### [EXERCISE AIM]
The result should be all the records, exact and complete, without a single picture.

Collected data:

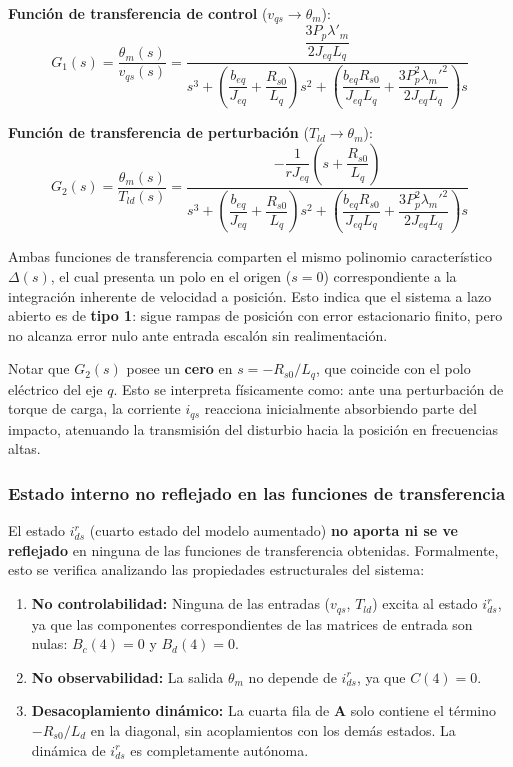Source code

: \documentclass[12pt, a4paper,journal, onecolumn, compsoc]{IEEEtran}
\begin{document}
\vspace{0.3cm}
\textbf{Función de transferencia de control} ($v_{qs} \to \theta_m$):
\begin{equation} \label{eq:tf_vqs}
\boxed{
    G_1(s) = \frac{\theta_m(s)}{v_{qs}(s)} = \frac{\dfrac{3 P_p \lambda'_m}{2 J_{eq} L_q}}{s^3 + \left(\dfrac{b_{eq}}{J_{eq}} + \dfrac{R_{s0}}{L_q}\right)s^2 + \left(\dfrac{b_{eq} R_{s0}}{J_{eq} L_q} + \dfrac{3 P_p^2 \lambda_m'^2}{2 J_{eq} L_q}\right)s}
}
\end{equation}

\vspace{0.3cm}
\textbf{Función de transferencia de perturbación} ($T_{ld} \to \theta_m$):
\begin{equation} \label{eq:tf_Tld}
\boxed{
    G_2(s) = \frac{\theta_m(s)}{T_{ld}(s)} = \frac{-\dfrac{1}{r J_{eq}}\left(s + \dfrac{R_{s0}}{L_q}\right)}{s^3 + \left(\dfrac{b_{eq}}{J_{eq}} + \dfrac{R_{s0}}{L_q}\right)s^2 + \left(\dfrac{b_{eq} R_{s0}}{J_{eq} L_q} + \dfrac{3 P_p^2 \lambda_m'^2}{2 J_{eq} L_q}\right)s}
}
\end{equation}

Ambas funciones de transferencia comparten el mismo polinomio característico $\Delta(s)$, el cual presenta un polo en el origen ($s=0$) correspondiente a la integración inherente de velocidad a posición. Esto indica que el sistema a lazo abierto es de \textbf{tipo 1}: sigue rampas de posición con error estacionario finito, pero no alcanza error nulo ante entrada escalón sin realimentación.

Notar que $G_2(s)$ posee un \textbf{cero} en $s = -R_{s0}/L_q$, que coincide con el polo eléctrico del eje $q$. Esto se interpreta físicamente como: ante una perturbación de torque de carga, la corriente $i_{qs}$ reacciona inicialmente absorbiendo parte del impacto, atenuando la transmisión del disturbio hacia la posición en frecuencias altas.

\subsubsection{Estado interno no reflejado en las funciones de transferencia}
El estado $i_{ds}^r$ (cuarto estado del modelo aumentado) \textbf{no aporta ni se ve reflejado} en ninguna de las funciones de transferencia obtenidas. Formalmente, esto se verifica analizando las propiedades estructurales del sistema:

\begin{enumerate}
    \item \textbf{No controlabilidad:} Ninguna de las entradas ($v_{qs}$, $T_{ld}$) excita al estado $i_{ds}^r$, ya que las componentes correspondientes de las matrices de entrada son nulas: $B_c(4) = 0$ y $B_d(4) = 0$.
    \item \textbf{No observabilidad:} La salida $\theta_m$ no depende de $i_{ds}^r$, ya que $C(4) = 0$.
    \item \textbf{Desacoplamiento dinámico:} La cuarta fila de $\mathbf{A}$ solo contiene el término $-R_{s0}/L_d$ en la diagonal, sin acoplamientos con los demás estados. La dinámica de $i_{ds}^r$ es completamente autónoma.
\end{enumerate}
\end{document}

### [EXERCISE SOLUTION]
Source code

: \documentclass[12pt, a4paper,journal, onecolumn, compsoc]{IEEEtran}
\begin{document}
\vspace{0.3cm}
\textbf{Función de transferencia de control} ($v_{qs} \to \theta_m$):
\begin{equation} \label{eq:tf_vqs}
\boxed{
    G_1(s) = \frac{\theta_m(s)}{v_{qs}(s)} = \frac{\dfrac{3 P_p \lambda'_m}{2 J_{eq} L_q}}{s^3 + \left(\dfrac{b_{eq}}{J_{eq}} + \dfrac{R_{s0}}{L_q}\right)s^2 + \left(\dfrac{b_{eq} R_{s0}}{J_{eq} L_q} + \dfrac{3 P_p^2 \lambda_m'^2}{2 J_{eq} L_q}\right)s}
}
\end{equation}

\vspace{0.3cm}
\textbf{Función de transferencia de perturbación} ($T_{ld} \to \theta_m$):
\begin{equation} \label{eq:tf_Tld}
\boxed{
    G_2(s) = \frac{\theta_m(s)}{T_{ld}(s)} = \frac{-\dfrac{1}{r J_{eq}}\left(s + \dfrac{R_{s0}}{L_q}\right)}{s^3 + \left(\dfrac{b_{eq}}{J_{eq}} + \dfrac{R_{s0}}{L_q}\right)s^2 + \left(\dfrac{b_{eq} R_{s0}}{J_{eq} L_q} + \dfrac{3 P_p^2 \lambda_m'^2}{2 J_{eq} L_q}\right)s}
}
\end{equation}

Ambas funciones de transferencia comparten el mismo polinomio característico $\Delta(s)$, el cual presenta un polo en el origen ($s=0$) correspondiente a la integración inherente de velocidad a posición. Esto indica que el sistema a lazo abierto es de \textbf{tipo 1}: sigue rampas de posición con error estacionario finito, pero no alcanza error nulo ante entrada escalón sin realimentación.

Notar que $G_2(s)$ posee un \textbf{cero} en $s = -R_{s0}/L_q$, que coincide con el polo eléctrico del eje $q$. Esto se interpreta físicamente como: ante una perturbación de torque de carga, la corriente $i_{qs}$ reacciona inicialmente absorbiendo parte del impacto, atenuando la transmisión del disturbio hacia la posición en frecuencias altas.

\subsubsection{Estado interno no reflejado en las funciones de transferencia}
El estado $i_{ds}^r$ (cuarto estado del modelo aumentado) \textbf{no aporta ni se ve reflejado} en ninguna de las funciones de transferencia obtenidas. Formalmente, esto se verifica analizando las propiedades estructurales del sistema:

\begin{enumerate}
    \item \textbf{No controlabilidad:} Ninguna de las entradas ($v_{qs}$, $T_{ld}$) excita al estado $i_{ds}^r$, ya que las componentes correspondientes de las matrices de entrada son nulas: $B_c(4) = 0$ y $B_d(4) = 0$.
    \item \textbf{No observabilidad:} La salida $\theta_m$ no depende de $i_{ds}^r$, ya que $C(4) = 0$.
    \item \textbf{Desacoplamiento dinámico:} La cuarta fila de $\mathbf{A}$ solo contiene el término $-R_{s0}/L_d$ en la diagonal, sin acoplamientos con los demás estados. La dinámica de $i_{ds}^r$ es completamente autónoma.
\end{enumerate}
\end{document}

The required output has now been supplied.